Action item: Could you repeat the data word for word while skipping the pictures?

►

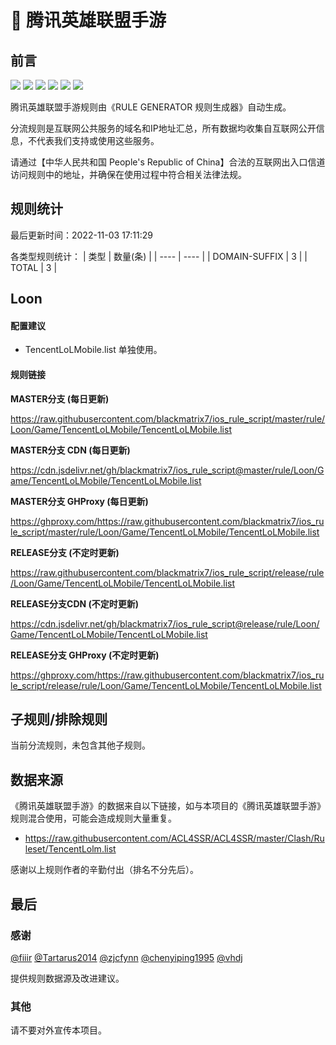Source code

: # 🧸 腾讯英雄联盟手游

## 前言

![](https://shields.io/badge/-移除重复规则-ff69b4) ![](https://shields.io/badge/-DOMAIN与DOMAIN--SUFFIX合并-green) ![](https://shields.io/badge/-DOMAIN--SUFFIX间合并-critical) ![](https://shields.io/badge/-DOMAIN与DOMAIN--KEYWORD合并-9cf) ![](https://shields.io/badge/-DOMAIN--SUFFIX与DOMAIN--KEYWORD合并-blue) ![](https://shields.io/badge/-IP--CIDR(6)合并-blueviolet) 

腾讯英雄联盟手游规则由《RULE GENERATOR 规则生成器》自动生成。

分流规则是互联网公共服务的域名和IP地址汇总，所有数据均收集自互联网公开信息，不代表我们支持或使用这些服务。

请通过【中华人民共和国 People's Republic of China】合法的互联网出入口信道访问规则中的地址，并确保在使用过程中符合相关法律法规。

## 规则统计

最后更新时间：2022-11-03 17:11:29

各类型规则统计：
| 类型 | 数量(条)  | 
| ---- | ----  |
| DOMAIN-SUFFIX | 3  | 
| TOTAL | 3  | 


## Loon 

#### 配置建议
- TencentLoLMobile.list 单独使用。

#### 规则链接
**MASTER分支 (每日更新)**

https://raw.githubusercontent.com/blackmatrix7/ios_rule_script/master/rule/Loon/Game/TencentLoLMobile/TencentLoLMobile.list

**MASTER分支 CDN (每日更新)**

https://cdn.jsdelivr.net/gh/blackmatrix7/ios_rule_script@master/rule/Loon/Game/TencentLoLMobile/TencentLoLMobile.list

**MASTER分支 GHProxy (每日更新)**

https://ghproxy.com/https://raw.githubusercontent.com/blackmatrix7/ios_rule_script/master/rule/Loon/Game/TencentLoLMobile/TencentLoLMobile.list

**RELEASE分支 (不定时更新)**

https://raw.githubusercontent.com/blackmatrix7/ios_rule_script/release/rule/Loon/Game/TencentLoLMobile/TencentLoLMobile.list

**RELEASE分支CDN (不定时更新)**

https://cdn.jsdelivr.net/gh/blackmatrix7/ios_rule_script@release/rule/Loon/Game/TencentLoLMobile/TencentLoLMobile.list

**RELEASE分支 GHProxy (不定时更新)**

https://ghproxy.com/https://raw.githubusercontent.com/blackmatrix7/ios_rule_script/release/rule/Loon/Game/TencentLoLMobile/TencentLoLMobile.list

## 子规则/排除规则


当前分流规则，未包含其他子规则。

## 数据来源

《腾讯英雄联盟手游》的数据来自以下链接，如与本项目的《腾讯英雄联盟手游》规则混合使用，可能会造成规则大量重复。

- https://raw.githubusercontent.com/ACL4SSR/ACL4SSR/master/Clash/Ruleset/TencentLolm.list


感谢以上规则作者的辛勤付出（排名不分先后）。

## 最后

### 感谢

[@fiiir](https://github.com/fiiir) [@Tartarus2014](https://github.com/Tartarus2014) [@zjcfynn](https://github.com/zjcfynn) [@chenyiping1995](https://github.com/chenyiping1995) [@vhdj](https://github.com/vhdj)

提供规则数据源及改进建议。

### 其他

请不要对外宣传本项目。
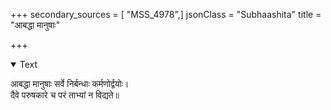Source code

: +++
secondary_sources = [ "MSS_4978",]
jsonClass = "Subhaashita"
title = "आबद्धा मानुषाः"

+++

<details open><summary>Text</summary>

आबद्धा मानुषाः सर्वे निर्बन्धाः कर्मणोर्द्वयोः।  
दैवे परुषकारे च परं ताभ्यां न विद्यते॥
</details>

◄

Result of this exercise:
Source code

: # 🧸 腾讯英雄联盟手游

## 前言

![](https://shields.io/badge/-移除重复规则-ff69b4) ![](https://shields.io/badge/-DOMAIN与DOMAIN--SUFFIX合并-green) ![](https://shields.io/badge/-DOMAIN--SUFFIX间合并-critical) ![](https://shields.io/badge/-DOMAIN与DOMAIN--KEYWORD合并-9cf) ![](https://shields.io/badge/-DOMAIN--SUFFIX与DOMAIN--KEYWORD合并-blue) ![](https://shields.io/badge/-IP--CIDR(6)合并-blueviolet) 

腾讯英雄联盟手游规则由《RULE GENERATOR 规则生成器》自动生成。

分流规则是互联网公共服务的域名和IP地址汇总，所有数据均收集自互联网公开信息，不代表我们支持或使用这些服务。

请通过【中华人民共和国 People's Republic of China】合法的互联网出入口信道访问规则中的地址，并确保在使用过程中符合相关法律法规。

## 规则统计

最后更新时间：2022-11-03 17:11:29

各类型规则统计：
| 类型 | 数量(条)  | 
| ---- | ----  |
| DOMAIN-SUFFIX | 3  | 
| TOTAL | 3  | 


## Loon 

#### 配置建议
- TencentLoLMobile.list 单独使用。

#### 规则链接
**MASTER分支 (每日更新)**

https://raw.githubusercontent.com/blackmatrix7/ios_rule_script/master/rule/Loon/Game/TencentLoLMobile/TencentLoLMobile.list

**MASTER分支 CDN (每日更新)**

https://cdn.jsdelivr.net/gh/blackmatrix7/ios_rule_script@master/rule/Loon/Game/TencentLoLMobile/TencentLoLMobile.list

**MASTER分支 GHProxy (每日更新)**

https://ghproxy.com/https://raw.githubusercontent.com/blackmatrix7/ios_rule_script/master/rule/Loon/Game/TencentLoLMobile/TencentLoLMobile.list

**RELEASE分支 (不定时更新)**

https://raw.githubusercontent.com/blackmatrix7/ios_rule_script/release/rule/Loon/Game/TencentLoLMobile/TencentLoLMobile.list

**RELEASE分支CDN (不定时更新)**

https://cdn.jsdelivr.net/gh/blackmatrix7/ios_rule_script@release/rule/Loon/Game/TencentLoLMobile/TencentLoLMobile.list

**RELEASE分支 GHProxy (不定时更新)**

https://ghproxy.com/https://raw.githubusercontent.com/blackmatrix7/ios_rule_script/release/rule/Loon/Game/TencentLoLMobile/TencentLoLMobile.list

## 子规则/排除规则


当前分流规则，未包含其他子规则。

## 数据来源

《腾讯英雄联盟手游》的数据来自以下链接，如与本项目的《腾讯英雄联盟手游》规则混合使用，可能会造成规则大量重复。

- https://raw.githubusercontent.com/ACL4SSR/ACL4SSR/master/Clash/Ruleset/TencentLolm.list


感谢以上规则作者的辛勤付出（排名不分先后）。

## 最后

### 感谢

[@fiiir](https://github.com/fiiir) [@Tartarus2014](https://github.com/Tartarus2014) [@zjcfynn](https://github.com/zjcfynn) [@chenyiping1995](https://github.com/chenyiping1995) [@vhdj](https://github.com/vhdj)

提供规则数据源及改进建议。

### 其他

请不要对外宣传本项目。
Source code

: +++
secondary_sources = [ "MSS_4978",]
jsonClass = "Subhaashita"
title = "आबद्धा मानुषाः"

+++

<details open><summary>Text</summary>

आबद्धा मानुषाः सर्वे निर्बन्धाः कर्मणोर्द्वयोः।  
दैवे परुषकारे च परं ताभ्यां न विद्यते॥
</details>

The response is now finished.